Oggi, 1° gennaio 2006, ho conosciuto un nuovo amico.Per la verità l'ho conosciuto ieri sera, nel momento esatto in cui lui (nikoneffe) mi ha gentilmente augurato (su un altro blog) buon anno e l'ha fatto due ore prima che scoccasse la mezzanotte. Ma non l'ha fatto per snobismo o per anticipare qualcun altro. L'ha semplicemente fatto perchè dove si trovava (si trova) era già arrivato il nuovo anno. Infatti lui mi ha augurato buon anno dall'Iraq, un posto non propriamente turistico o trendy dove trascorrere il veglione (anche se i botti certamente non mancano, si trovano come dire in natura...) ma luogo di lavoro per lui (nikoneffe) e per molti altri italiani a cui in questo momento mando il mio personalissimo augurio di buon 2006, sperando che possano rientrare al più presto, per essere vicini ai propri cari e per ritornare alla propria vita naturale, normale, quella di sempre insomma, senza forzature del genere lavorativo o di altra causa. L'emozione che ho avuto questa mattina leggendo il saluto di nikoneffe è stata notevole, inaspettata, generatrice di cellule vitali che hanno messo in moto un meccanismo stupendo di riflessioni, considerazioni sulla facilità con cui postare un semplice commento d'augurio possa far nascere una nuova conoscenza tra due persone a migliaia di chilometri uno dall'altro, ma uniti come fossero due amici che abitano da sempre nello stesso quartiere. Uniti dalla voglia di bloggare. Uniti dalle passioni per la fotografia, i viaggi, le cose belle, le critiche a Bonolis o alla Santarelli (vi consiglio caldamente il suo blog paparazzate.blogspot.com) oppure il sogno di immaginare un Paese migliore e chissà quanto altro ancora. Le emozioni che corrono in Rete sono vere, sfrondate ed eviscerate dai manicheismi e dalle parole di circostanza, dalla provolinaggine cibernetica e dalla buona educazione da web. Quello che ho apprezzato veramente di nikoneffe (provate ad immaginare la genesi del suo nickname) è stata la spontanea voglia di salutarmi anche su questo secondo mio blog, dopo averlo fatto casualmente sul primo, e questa sua volontarietà me lo ha fatto sentire veramente vicino, come se Baghdad fosse il nuovo quartiere di Roma, non la capitale dell'Iraq! Benvenuto, mio nuovo amico, e ancora buon anno. Di cuore.

2 Commenti:

  • Alle domenica 1 gennaio 2006 19:38:00 GMT+1 , Blogger nikoneffe ha detto...

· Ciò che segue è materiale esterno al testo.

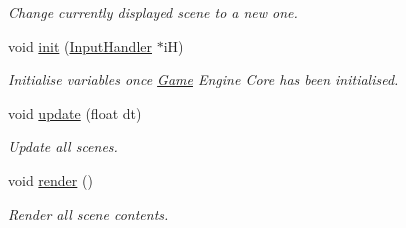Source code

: \begin{DoxyCompactItemize}
\begin{DoxyCompactList}\small\item\em Change currently displayed scene to a new one. \end{DoxyCompactList}\item 
\hypertarget{class_game_a80a97d5ea17819259d4e537433f19906}{void \hyperlink{class_game_a80a97d5ea17819259d4e537433f19906}{init} (\hyperlink{class_input_handler}{Input\+Handler} $\ast$i\+H)}\label{class_game_a80a97d5ea17819259d4e537433f19906}

\begin{DoxyCompactList}\small\item\em Initialise variables once \hyperlink{class_game}{Game} Engine Core has been initialised. \end{DoxyCompactList}\item 
\hypertarget{class_game_a2648dc91da0dd1424d5b7c45510515a0}{void \hyperlink{class_game_a2648dc91da0dd1424d5b7c45510515a0}{update} (float dt)}\label{class_game_a2648dc91da0dd1424d5b7c45510515a0}

\begin{DoxyCompactList}\small\item\em Update all scenes. \end{DoxyCompactList}\item 
\hypertarget{class_game_a15ddd769261d923827a3cdf41499c843}{void \hyperlink{class_game_a15ddd769261d923827a3cdf41499c843}{render} ()}\label{class_game_a15ddd769261d923827a3cdf41499c843}

\begin{DoxyCompactList}\small\item\em Render all scene contents. \end{DoxyCompactList}\end{DoxyCompactItemize}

    Quanta grazia! L'emozione me la stai dando tu ora, moltiplicata per dieci. Ho chiesto ad un'amica di roma di rimandarmi una foto di kuwait City che le avevo inviato e che non ho con me, te la voglio spedire.
    Fra poco sulla tua casella te ne mando un'altra meno idilliaca, scattata ieri in mezzo al traffico... ancora ciao, mio gentile amico, metto subito un link al tuo blog. Il bello di Internet :-)

     
  • Alle domenica 1 gennaio 2006 20:07:00 GMT+1 , Blogger nomadus ha detto...

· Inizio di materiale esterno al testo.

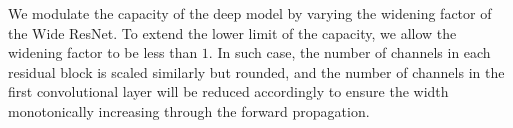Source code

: 



We modulate the capacity of the deep model by varying the widening factor of the Wide ResNet. To extend the lower limit of the capacity, we allow the widening factor to be less than $1$. In such case, the number of channels in each residual block is scaled similarly but rounded, and the number of channels in the first convolutional layer will be reduced accordingly to ensure the width monotonically increasing through the forward propagation.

    Come inizio di nuovo anno non mi posso proprio lamentare, mio caro amico. La tua conoscenza e la conseguente fraternizzazione mediatica e di blog è una sorta di messaggio lanciato in rete a mò di esmpio da seguire per le persone che usano il cervello al posto delle armi, che usano il dialogo invece delle cinture piene di esplosivo, che insomma riescono ad essere vicini pur essendo geograficamente a migliaia di chilometri di distanza. Ancora grazie, davvero!